▸ **PROBLEM STATEMENT**
Keep the pictures out and restate every record exactly.

▸ **MATERIAL FOR THIS EXERCISE**
★ ★ ★ ★ ★ ★ ★

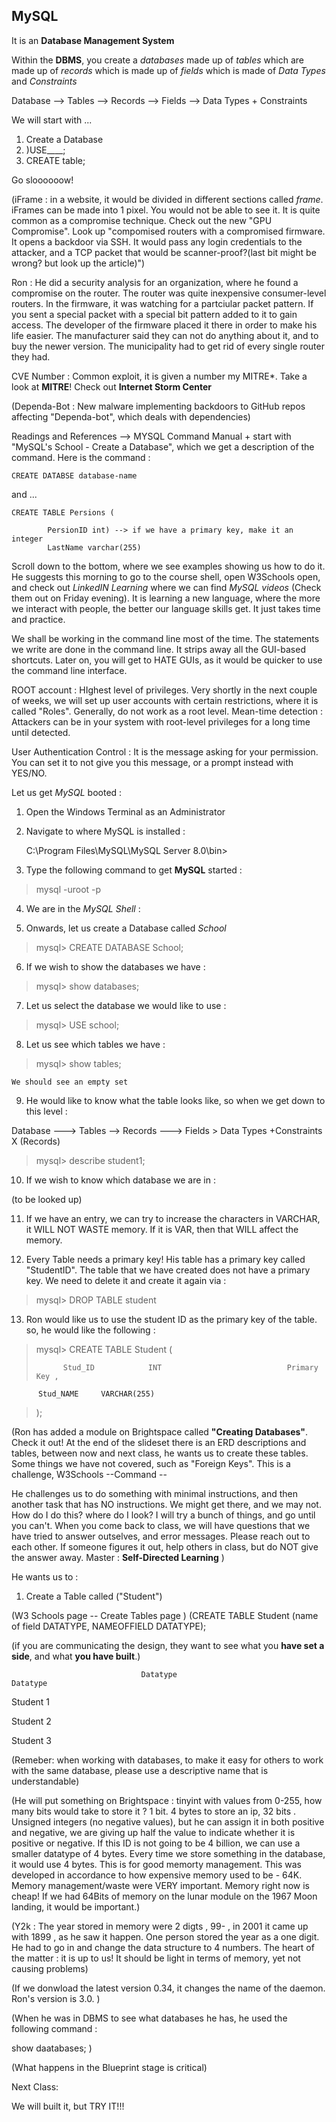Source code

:  



## MySQL



It is an **Database Management System**

Within the **DBMS**, you create a *databases* made up of *tables* which are made up of *records* which is made up of *fields* which is made of *Data Types* and *Constraints*


Database --> Tables --> Records --> Fields --> Data Types + Constraints 



We will start with ...


1. Create a Database
2. )USE____; 
3. CREATE table;



Go sloooooow! 



(iFrame : in a website, it would be divided in different sections called *frame*. iFrames can be made into 1 pixel. You would not be able to see it. It is quite common as a compromise technique. Check out the new "GPU Compromise". Look up "compomised routers with a compromised firmware. It opens a backdoor via SSH. It would pass any login credentials to the attacker, and a TCP packet that would be scanner-proof?(last bit might be wrong? but look up the article)")



Ron : He did a security analysis for an organization, where he found a compromise on the router. The router was quite inexpensive consumer-level routers. In the firmware, it was watching for a partciular packet pattern. If you sent a special packet with a special bit pattern added to it to gain access. The developer of the firmware placed it there in order to make his life easier. The manufacturer said they can not do anything about it, and to buy the newer version. The municipality had to get rid of every single router they had. 


CVE Number : Common exploit, it is given a number my MITRE*. Take a look at **MITRE**! Check out **Internet Storm Center**


(Dependa-Bot : New malware implementing backdoors to GitHub repos affecting "Dependa-bot", which deals with dependencies)



Readings and References --> MYSQL Command Manual + start with "MySQL's School - Create a Database", which we get a description of the command. Here is the command : 

	CREATE DATABSE database-name


and ...


	CREATE TABLE Persions (
	
			PersionID int) --> if we have a primary key, make it an integer
			LastName varchar(255)


Scroll down to the bottom, where we see examples showing us how to do it. He suggests this morning to go to the course shell, open W3Schools open, and check out *LinkedIN Learning* where we can find *MySQL videos* (Check them out on Friday evening). It is learning a new language, where the more we interact with people, the better our language skills get. It just takes time and practice. 


We shall be working in the command line most of the time. The statements we write are done in the command line. It strips away all the GUI-based shortcuts. Later on, you will get to HATE GUIs, as it would be quicker to use the command line interface. 


ROOT account : HIghest level of privileges.  Very shortly in the next couple of weeks, we will set up user accounts with certain restrictions, where it is called "Roles". Generally, do not work as a root level. Mean-time detection : Attackers can be in your system with root-level privileges for a long time until detected. 

User Authentication Control : It is the message asking for your permission. You can set it to not give you this message, or a prompt instead with YES/NO. 


Let us get *MySQL* booted : 


1. Open the Windows Terminal as an Administrator
2. Navigate to where MySQL is installed :

	C:\Program Files\MySQL\MySQL Server 8.0\bin>

3. Type the following command to get **MySQL** started : 

>mysql -uroot -p 

4. We are in the *MySQL Shell* : 

5. Onwards, let us create a Database called *School*

>mysql> CREATE DATABASE School;

6. If we wish to show the databases we have :

>mysql> show databases;

7. Let us select the database we would like to use : 

>mysql> USE school;

8. Let us see which tables we have : 

>mysql> show tables;


	We should see an empty set

9. He would like to know what the table looks like, so when we get down to this level : 

Database ---> Tables --> Records ---> Fields > Data Types +Constraints
												X (Records)

>mysql> describe student1; 

10. If we wish to know which database we are in : 

(to be looked up)

11. If we have an entry, we can try to increase the characters in VARCHAR, it WILL NOT WASTE memory. If it is VAR, then that WILL affect the memory. 

12. Every Table needs a primary key! His table has a primary key called "StudentID". The table that we have created does not have a primary key. We need to delete it and create it again via : 

>mysql> DROP TABLE student

13. Ron would like us to use the student ID as the primary key of the table. so, he would like the following : 



>mysql> CREATE TABLE Student (
>
>			Stud_ID            INT                            Primary Key ,
          Stud_NAME     VARCHAR(255)           	 
>);


(Ron has added a module on Brightspace called **"Creating Databases"**. Check it out! At the end of the slideset there is an ERD descriptions and tables, between now and next class, he wants us to create these tables. Some things we have not covered, such as "Foreign Keys". This is a challenge, W3Schools --Command -- 


He challenges us to do something with minimal instructions, and then another task that has NO instructions. We might get there, and we may not. How do I do this? where do I look? I will try a bunch of things, and go until you can't. When you come back to class, we will have questions that we have tried to answer outselves, and error messages. Please reach out to each other. If someone figures it out, help others in class, but do NOT give the answer away. Master :
**Self-Directed Learning** )


He wants us to : 


1. Create a Table called ("Student")

(W3 Schools page -- Create Tables page ) (CREATE TABLE Student (name of field DATATYPE, NAMEOFFIELD DATATYPE); 

(if you are communicating the design, they want to see what you **have set a side**, and what **you have  built**.)

                                 Datatype                                     Datatype

Student 1

Student 2 


Student 3





(Remeber: when working with databases, to make it easy for others to work with the same database, please use a descriptive name that is understandable)

(He will put something on Brightspace : tinyint with values from 0-255, how many bits would take to store it ? 1 bit. 4 bytes to store an ip, 32 bits . Unsigned integers (no negative values), but he can assign it in both positive and negative, we are giving up half the value to indicate whether it is positive or negative. If this ID is not going to be 4 billion, we can use a smaller datatype of 4 bytes. Every time we store something in the database, it would use 4 bytes. This is for good memorty management. This was developed in accordance to how expensive memory used to be - 64K. Memory management/waste were VERY important. Memory right now is cheap! If we had 64Bits of memory on the lunar module on the 1967 Moon landing, it would be important.)


(Y2k : The year stored in memory were 2 digts , 99- , in 2001 it came up with 1899 , as he saw it happen. One person stored the year as a one digit. He had to go in and change the data structure to 4 numbers. The heart of the matter : it is up to us! It should be light in terms of memory, yet not causing problems)




(If we donwload the latest version 0.34, it changes the name of the daemon. Ron's version is 3.0. )


(When he was in DBMS to see what  databases he has, he used the following command :

show daatabases; )


(What happens in the Blueprint stage is critical)



Next Class: 


We will built it, but TRY IT!!!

★ ★ ★ ★ ★ ★ ★

▸ **ANSWER FOR THE TASK**
Source code

:  



## MySQL



It is an **Database Management System**

Within the **DBMS**, you create a *databases* made up of *tables* which are made up of *records* which is made up of *fields* which is made of *Data Types* and *Constraints*


Database --> Tables --> Records --> Fields --> Data Types + Constraints 



We will start with ...


1. Create a Database
2. )USE____; 
3. CREATE table;



Go sloooooow! 



(iFrame : in a website, it would be divided in different sections called *frame*. iFrames can be made into 1 pixel. You would not be able to see it. It is quite common as a compromise technique. Check out the new "GPU Compromise". Look up "compomised routers with a compromised firmware. It opens a backdoor via SSH. It would pass any login credentials to the attacker, and a TCP packet that would be scanner-proof?(last bit might be wrong? but look up the article)")



Ron : He did a security analysis for an organization, where he found a compromise on the router. The router was quite inexpensive consumer-level routers. In the firmware, it was watching for a partciular packet pattern. If you sent a special packet with a special bit pattern added to it to gain access. The developer of the firmware placed it there in order to make his life easier. The manufacturer said they can not do anything about it, and to buy the newer version. The municipality had to get rid of every single router they had. 


CVE Number : Common exploit, it is given a number my MITRE*. Take a look at **MITRE**! Check out **Internet Storm Center**


(Dependa-Bot : New malware implementing backdoors to GitHub repos affecting "Dependa-bot", which deals with dependencies)



Readings and References --> MYSQL Command Manual + start with "MySQL's School - Create a Database", which we get a description of the command. Here is the command : 

	CREATE DATABSE database-name


and ...


	CREATE TABLE Persions (
	
			PersionID int) --> if we have a primary key, make it an integer
			LastName varchar(255)


Scroll down to the bottom, where we see examples showing us how to do it. He suggests this morning to go to the course shell, open W3Schools open, and check out *LinkedIN Learning* where we can find *MySQL videos* (Check them out on Friday evening). It is learning a new language, where the more we interact with people, the better our language skills get. It just takes time and practice. 


We shall be working in the command line most of the time. The statements we write are done in the command line. It strips away all the GUI-based shortcuts. Later on, you will get to HATE GUIs, as it would be quicker to use the command line interface. 


ROOT account : HIghest level of privileges.  Very shortly in the next couple of weeks, we will set up user accounts with certain restrictions, where it is called "Roles". Generally, do not work as a root level. Mean-time detection : Attackers can be in your system with root-level privileges for a long time until detected. 

User Authentication Control : It is the message asking for your permission. You can set it to not give you this message, or a prompt instead with YES/NO. 


Let us get *MySQL* booted : 


1. Open the Windows Terminal as an Administrator
2. Navigate to where MySQL is installed :

	C:\Program Files\MySQL\MySQL Server 8.0\bin>

3. Type the following command to get **MySQL** started : 

>mysql -uroot -p 

4. We are in the *MySQL Shell* : 

5. Onwards, let us create a Database called *School*

>mysql> CREATE DATABASE School;

6. If we wish to show the databases we have :

>mysql> show databases;

7. Let us select the database we would like to use : 

>mysql> USE school;

8. Let us see which tables we have : 

>mysql> show tables;


	We should see an empty set

9. He would like to know what the table looks like, so when we get down to this level : 

Database ---> Tables --> Records ---> Fields > Data Types +Constraints
												X (Records)

>mysql> describe student1; 

10. If we wish to know which database we are in : 

(to be looked up)

11. If we have an entry, we can try to increase the characters in VARCHAR, it WILL NOT WASTE memory. If it is VAR, then that WILL affect the memory. 

12. Every Table needs a primary key! His table has a primary key called "StudentID". The table that we have created does not have a primary key. We need to delete it and create it again via : 

>mysql> DROP TABLE student

13. Ron would like us to use the student ID as the primary key of the table. so, he would like the following : 



>mysql> CREATE TABLE Student (
>
>			Stud_ID            INT                            Primary Key ,
          Stud_NAME     VARCHAR(255)           	 
>);


(Ron has added a module on Brightspace called **"Creating Databases"**. Check it out! At the end of the slideset there is an ERD descriptions and tables, between now and next class, he wants us to create these tables. Some things we have not covered, such as "Foreign Keys". This is a challenge, W3Schools --Command -- 


He challenges us to do something with minimal instructions, and then another task that has NO instructions. We might get there, and we may not. How do I do this? where do I look? I will try a bunch of things, and go until you can't. When you come back to class, we will have questions that we have tried to answer outselves, and error messages. Please reach out to each other. If someone figures it out, help others in class, but do NOT give the answer away. Master :
**Self-Directed Learning** )


He wants us to : 


1. Create a Table called ("Student")

(W3 Schools page -- Create Tables page ) (CREATE TABLE Student (name of field DATATYPE, NAMEOFFIELD DATATYPE); 

(if you are communicating the design, they want to see what you **have set a side**, and what **you have  built**.)

                                 Datatype                                     Datatype

Student 1

Student 2 


Student 3





(Remeber: when working with databases, to make it easy for others to work with the same database, please use a descriptive name that is understandable)

(He will put something on Brightspace : tinyint with values from 0-255, how many bits would take to store it ? 1 bit. 4 bytes to store an ip, 32 bits . Unsigned integers (no negative values), but he can assign it in both positive and negative, we are giving up half the value to indicate whether it is positive or negative. If this ID is not going to be 4 billion, we can use a smaller datatype of 4 bytes. Every time we store something in the database, it would use 4 bytes. This is for good memorty management. This was developed in accordance to how expensive memory used to be - 64K. Memory management/waste were VERY important. Memory right now is cheap! If we had 64Bits of memory on the lunar module on the 1967 Moon landing, it would be important.)


(Y2k : The year stored in memory were 2 digts , 99- , in 2001 it came up with 1899 , as he saw it happen. One person stored the year as a one digit. He had to go in and change the data structure to 4 numbers. The heart of the matter : it is up to us! It should be light in terms of memory, yet not causing problems)




(If we donwload the latest version 0.34, it changes the name of the daemon. Ron's version is 3.0. )


(When he was in DBMS to see what  databases he has, he used the following command :

show daatabases; )


(What happens in the Blueprint stage is critical)



Next Class: 


We will built it, but TRY IT!!!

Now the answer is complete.